[[ MATERIALS PROVIDED, beginning ]]

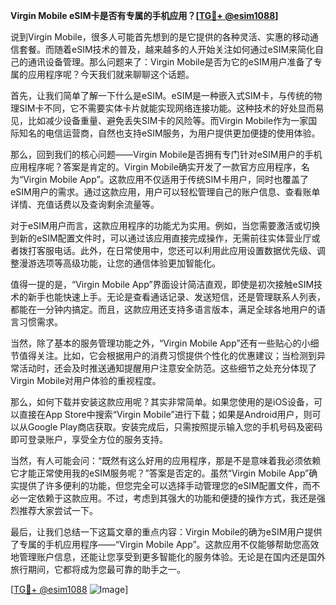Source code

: **Virgin Mobile eSIM卡是否有专属的手机应用？[[TG💪+ @esim1088](https://t.me/s/esim1088)]**

说到Virgin Mobile，很多人可能首先想到的是它提供的各种灵活、实惠的移动通信套餐。而随着eSIM技术的普及，越来越多的人开始关注如何通过eSIM来简化自己的通讯设备管理。那么问题来了：Virgin Mobile是否为它的eSIM用户准备了专属的应用程序呢？今天我们就来聊聊这个话题。

首先，让我们简单了解一下什么是eSIM。eSIM是一种嵌入式SIM卡，与传统的物理SIM卡不同，它不需要实体卡片就能实现网络连接功能。这种技术的好处显而易见，比如减少设备重量、避免丢失SIM卡的风险等。而Virgin Mobile作为一家国际知名的电信运营商，自然也支持eSIM服务，为用户提供更加便捷的使用体验。

那么，回到我们的核心问题——Virgin Mobile是否拥有专门针对eSIM用户的手机应用程序呢？答案是肯定的。Virgin Mobile确实开发了一款官方应用程序，名为“Virgin Mobile App”。这款应用不仅适用于传统SIM卡用户，同时也覆盖了eSIM用户的需求。通过这款应用，用户可以轻松管理自己的账户信息、查看账单详情、充值话费以及查询剩余流量等。

对于eSIM用户而言，这款应用程序的功能尤为实用。例如，当您需要激活或切换到新的eSIM配置文件时，可以通过该应用直接完成操作，无需前往实体营业厅或者拨打客服电话。此外，在日常使用中，您还可以利用此应用设置数据优先级、调整漫游选项等高级功能，让您的通信体验更加智能化。

值得一提的是，“Virgin Mobile App”界面设计简洁直观，即使是初次接触eSIM技术的新手也能快速上手。无论是查看通话记录、发送短信，还是管理联系人列表，都能在一分钟内搞定。而且，这款应用还支持多语言版本，满足全球各地用户的语言习惯需求。

当然，除了基本的服务管理功能之外，“Virgin Mobile App”还有一些贴心的小细节值得关注。比如，它会根据用户的消费习惯提供个性化的优惠建议；当检测到异常活动时，还会及时推送通知提醒用户注意安全防范。这些细节之处充分体现了Virgin Mobile对用户体验的重视程度。

那么，如何下载并安装这款应用呢？其实非常简单。如果您使用的是iOS设备，可以直接在App Store中搜索“Virgin Mobile”进行下载；如果是Android用户，则可以从Google Play商店获取。安装完成后，只需按照提示输入您的手机号码及密码即可登录账户，享受全方位的服务支持。

当然，有人可能会问：“既然有这么好用的应用程序，那是不是意味着我必须依赖它才能正常使用我的eSIM服务呢？”答案是否定的。虽然“Virgin Mobile App”确实提供了许多便利的功能，但您完全可以选择手动管理您的eSIM配置文件，而不必一定依赖于这款应用。不过，考虑到其强大的功能和便捷的操作方式，我还是强烈推荐大家尝试一下。

最后，让我们总结一下这篇文章的重点内容：Virgin Mobile的确为eSIM用户提供了专属的手机应用程序——“Virgin Mobile App”。这款应用不仅能够帮助您高效地管理账户信息，还能让您享受到更多智能化的服务体验。无论是在国内还是国外旅行期间，它都将成为您最可靠的助手之一。

[[TG💪+ @esim1088](https://t.me/s/esim1088) ![Image](https://i.postimg.cc/4NQfJmqS/Snipaste-2025-05-13-00-14-12.png)]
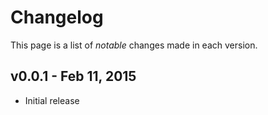 # Changelog

This page is a list of _notable_ changes made in each version.

## v0.0.1 - Feb 11, 2015

- Initial release
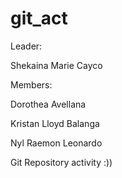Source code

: # git_act

Leader:

Shekaina Marie Cayco

Members:

Dorothea Avellana

Kristan Lloyd Balanga

Nyl Raemon Leonardo

Git Repository activity :))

[[ MATERIALS PROVIDED, end ]]

Please copy the records above word for word, omitting every picture.

ANSWER SPACE:
Source code

: **Virgin Mobile eSIM卡是否有专属的手机应用？[[TG💪+ @esim1088](https://t.me/s/esim1088)]**

说到Virgin Mobile，很多人可能首先想到的是它提供的各种灵活、实惠的移动通信套餐。而随着eSIM技术的普及，越来越多的人开始关注如何通过eSIM来简化自己的通讯设备管理。那么问题来了：Virgin Mobile是否为它的eSIM用户准备了专属的应用程序呢？今天我们就来聊聊这个话题。

首先，让我们简单了解一下什么是eSIM。eSIM是一种嵌入式SIM卡，与传统的物理SIM卡不同，它不需要实体卡片就能实现网络连接功能。这种技术的好处显而易见，比如减少设备重量、避免丢失SIM卡的风险等。而Virgin Mobile作为一家国际知名的电信运营商，自然也支持eSIM服务，为用户提供更加便捷的使用体验。

那么，回到我们的核心问题——Virgin Mobile是否拥有专门针对eSIM用户的手机应用程序呢？答案是肯定的。Virgin Mobile确实开发了一款官方应用程序，名为“Virgin Mobile App”。这款应用不仅适用于传统SIM卡用户，同时也覆盖了eSIM用户的需求。通过这款应用，用户可以轻松管理自己的账户信息、查看账单详情、充值话费以及查询剩余流量等。

对于eSIM用户而言，这款应用程序的功能尤为实用。例如，当您需要激活或切换到新的eSIM配置文件时，可以通过该应用直接完成操作，无需前往实体营业厅或者拨打客服电话。此外，在日常使用中，您还可以利用此应用设置数据优先级、调整漫游选项等高级功能，让您的通信体验更加智能化。

值得一提的是，“Virgin Mobile App”界面设计简洁直观，即使是初次接触eSIM技术的新手也能快速上手。无论是查看通话记录、发送短信，还是管理联系人列表，都能在一分钟内搞定。而且，这款应用还支持多语言版本，满足全球各地用户的语言习惯需求。

当然，除了基本的服务管理功能之外，“Virgin Mobile App”还有一些贴心的小细节值得关注。比如，它会根据用户的消费习惯提供个性化的优惠建议；当检测到异常活动时，还会及时推送通知提醒用户注意安全防范。这些细节之处充分体现了Virgin Mobile对用户体验的重视程度。

那么，如何下载并安装这款应用呢？其实非常简单。如果您使用的是iOS设备，可以直接在App Store中搜索“Virgin Mobile”进行下载；如果是Android用户，则可以从Google Play商店获取。安装完成后，只需按照提示输入您的手机号码及密码即可登录账户，享受全方位的服务支持。

当然，有人可能会问：“既然有这么好用的应用程序，那是不是意味着我必须依赖它才能正常使用我的eSIM服务呢？”答案是否定的。虽然“Virgin Mobile App”确实提供了许多便利的功能，但您完全可以选择手动管理您的eSIM配置文件，而不必一定依赖于这款应用。不过，考虑到其强大的功能和便捷的操作方式，我还是强烈推荐大家尝试一下。

最后，让我们总结一下这篇文章的重点内容：Virgin Mobile的确为eSIM用户提供了专属的手机应用程序——“Virgin Mobile App”。这款应用不仅能够帮助您高效地管理账户信息，还能让您享受到更多智能化的服务体验。无论是在国内还是国外旅行期间，它都将成为您最可靠的助手之一。

[[TG💪+ @esim1088](https://t.me/s/esim1088) ![Image](https://i.postimg.cc/4NQfJmqS/Snipaste-2025-05-13-00-14-12.png)]
 # Changelog

This page is a list of _notable_ changes made in each version.

## v0.0.1 - Feb 11, 2015

- Initial release
Source code

: # git_act

Leader:

Shekaina Marie Cayco

Members:

Dorothea Avellana

Kristan Lloyd Balanga

Nyl Raemon Leonardo

Git Repository activity :))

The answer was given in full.